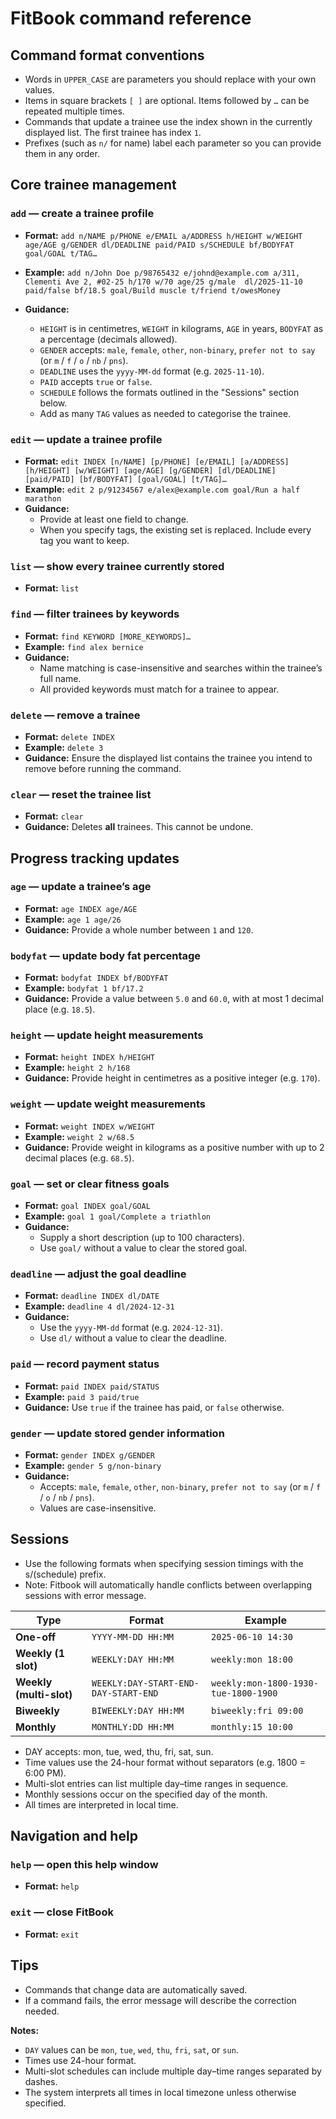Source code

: # FitBook command reference

## Command format conventions
- Words in `UPPER_CASE` are parameters you should replace with your own values.
- Items in square brackets `[ ]` are optional. Items followed by `…` can be repeated multiple times.
- Commands that update a trainee use the index shown in the currently displayed list. The first trainee has index `1`.
- Prefixes (such as `n/` for name) label each parameter so you can provide them in any order.

## Core trainee management
### `add` — create a trainee profile
- **Format:** `add n/NAME p/PHONE e/EMAIL a/ADDRESS h/HEIGHT w/WEIGHT age/AGE g/GENDER dl/DEADLINE paid/PAID s/SCHEDULE bf/BODYFAT goal/GOAL t/TAG…`
- **Example:** `add n/John Doe p/98765432 e/johnd@example.com a/311, Clementi Ave 2, #02-25 h/170 w/70 age/25 g/male 
dl/2025-11-10 paid/false bf/18.5 goal/Build muscle t/friend t/owesMoney`

- **Guidance:**
    - `HEIGHT` is in centimetres, `WEIGHT` in kilograms, `AGE` in years, `BODYFAT` as a percentage (decimals allowed).
    - `GENDER` accepts: `male`, `female`, `other`, `non-binary`, `prefer not to say` (or `m` / `f` / `o` / `nb` / `pns`).
    - `DEADLINE` uses the `yyyy-MM-dd` format (e.g. `2025-11-10`).
    - `PAID` accepts `true` or `false`.
    - `SCHEDULE` follows the formats outlined in the "Sessions" section below.
    - Add as many `TAG` values as needed to categorise the trainee.

### `edit` — update a trainee profile
- **Format:** `edit INDEX [n/NAME] [p/PHONE] [e/EMAIL] [a/ADDRESS] [h/HEIGHT] [w/WEIGHT] [age/AGE] [g/GENDER] [dl/DEADLINE] [paid/PAID] [bf/BODYFAT] [goal/GOAL] [t/TAG]…`
- **Example:** `edit 2 p/91234567 e/alex@example.com goal/Run a half marathon`
- **Guidance:**
    - Provide at least one field to change.
    - When you specify tags, the existing set is replaced. Include every tag you want to keep.

### `list` — show every trainee currently stored
- **Format:** `list`

### `find` — filter trainees by keywords
- **Format:** `find KEYWORD [MORE_KEYWORDS]…`
- **Example:** `find alex bernice`
- **Guidance:**
    - Name matching is case-insensitive and searches within the trainee’s full name.
    - All provided keywords must match for a trainee to appear.

### `delete` — remove a trainee
- **Format:** `delete INDEX`
- **Example:** `delete 3`
- **Guidance:** Ensure the displayed list contains the trainee you intend to remove before running the command.

### `clear` — reset the trainee list
- **Format:** `clear`
- **Guidance:** Deletes **all** trainees. This cannot be undone.

## Progress tracking updates
### `age` — update a trainee’s age
- **Format:** `age INDEX age/AGE`
- **Example:** `age 1 age/26`
- **Guidance:** Provide a whole number between `1` and `120`.

### `bodyfat` — update body fat percentage
- **Format:** `bodyfat INDEX bf/BODYFAT`
- **Example:** `bodyfat 1 bf/17.2`
- **Guidance:** Provide a value between `5.0` and `60.0`, with at most 1 decimal place (e.g. `18.5`).

### `height` — update height measurements
- **Format:** `height INDEX h/HEIGHT`
- **Example:** `height 2 h/168`
- **Guidance:** Provide height in centimetres as a positive integer (e.g. `170`).

### `weight` — update weight measurements
- **Format:** `weight INDEX w/WEIGHT`
- **Example:** `weight 2 w/68.5`
- **Guidance:** Provide weight in kilograms as a positive number with up to 2 decimal places (e.g. `68.5`).

### `goal` — set or clear fitness goals
- **Format:** `goal INDEX goal/GOAL`
- **Example:** `goal 1 goal/Complete a triathlon`
- **Guidance:**
    - Supply a short description (up to 100 characters).
    - Use `goal/` without a value to clear the stored goal.

### `deadline` — adjust the goal deadline
- **Format:** `deadline INDEX dl/DATE`
- **Example:** `deadline 4 dl/2024-12-31`
- **Guidance:**
    - Use the `yyyy-MM-dd` format (e.g. `2024-12-31`).
    - Use `dl/` without a value to clear the deadline.

### `paid` — record payment status
- **Format:** `paid INDEX paid/STATUS`
- **Example:** `paid 3 paid/true`
- **Guidance:** Use `true` if the trainee has paid, or `false` otherwise.

### `gender` — update stored gender information
- **Format:** `gender INDEX g/GENDER`
- **Example:** `gender 5 g/non-binary`
- **Guidance:**
    - Accepts: `male`, `female`, `other`, `non-binary`, `prefer not to say` (or `m` / `f` / `o` / `nb` / `pns`).
    - Values are case-insensitive.

## Sessions

- Use the following formats when specifying session timings with the s/(schedule) prefix. 
- Note: Fitbook will automatically handle conflicts between overlapping sessions with error message.

| **Type** | **Format** | **Example** |
|-----------|-------------|-------------|
| **One-off** | `YYYY-MM-DD HH:MM` | `2025-06-10 14:30` |
| **Weekly (1 slot)** | `WEEKLY:DAY HH:MM` | `weekly:mon 18:00` |
| **Weekly (multi-slot)** | `WEEKLY:DAY-START-END-DAY-START-END` | `weekly:mon-1800-1930-tue-1800-1900` |
| **Biweekly** | `BIWEEKLY:DAY HH:MM` | `biweekly:fri 09:00` |
| **Monthly** | `MONTHLY:DD HH:MM` | `monthly:15 10:00` |

- DAY accepts: mon, tue, wed, thu, fri, sat, sun. 
- Time values use the 24-hour format without separators (e.g. 1800 = 6:00 PM). 
- Multi-slot entries can list multiple day–time ranges in sequence. 
- Monthly sessions occur on the specified day of the month. 
- All times are interpreted in local time.

## Navigation and help
### `help` — open this help window
- **Format:** `help`

### `exit` — close FitBook
- **Format:** `exit`

## Tips
- Commands that change data are automatically saved.
- If a command fails, the error message will describe the correction needed.



**Notes:**
- `DAY` values can be `mon`, `tue`, `wed`, `thu`, `fri`, `sat`, or `sun`.
- Times use 24-hour format.
- Multi-slot schedules can include multiple day–time ranges separated by dashes.
- The system interprets all times in local timezone unless otherwise specified.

TASK OBJECTIVE:
The lines needed run from the first line of the records through the line containing "## Core trainee management", both included. Restate them word for word, without pictures.

EXPECTED ANSWER:
Source code

: # FitBook command reference

## Command format conventions
- Words in `UPPER_CASE` are parameters you should replace with your own values.
- Items in square brackets `[ ]` are optional. Items followed by `…` can be repeated multiple times.
- Commands that update a trainee use the index shown in the currently displayed list. The first trainee has index `1`.
- Prefixes (such as `n/` for name) label each parameter so you can provide them in any order.

## Core trainee management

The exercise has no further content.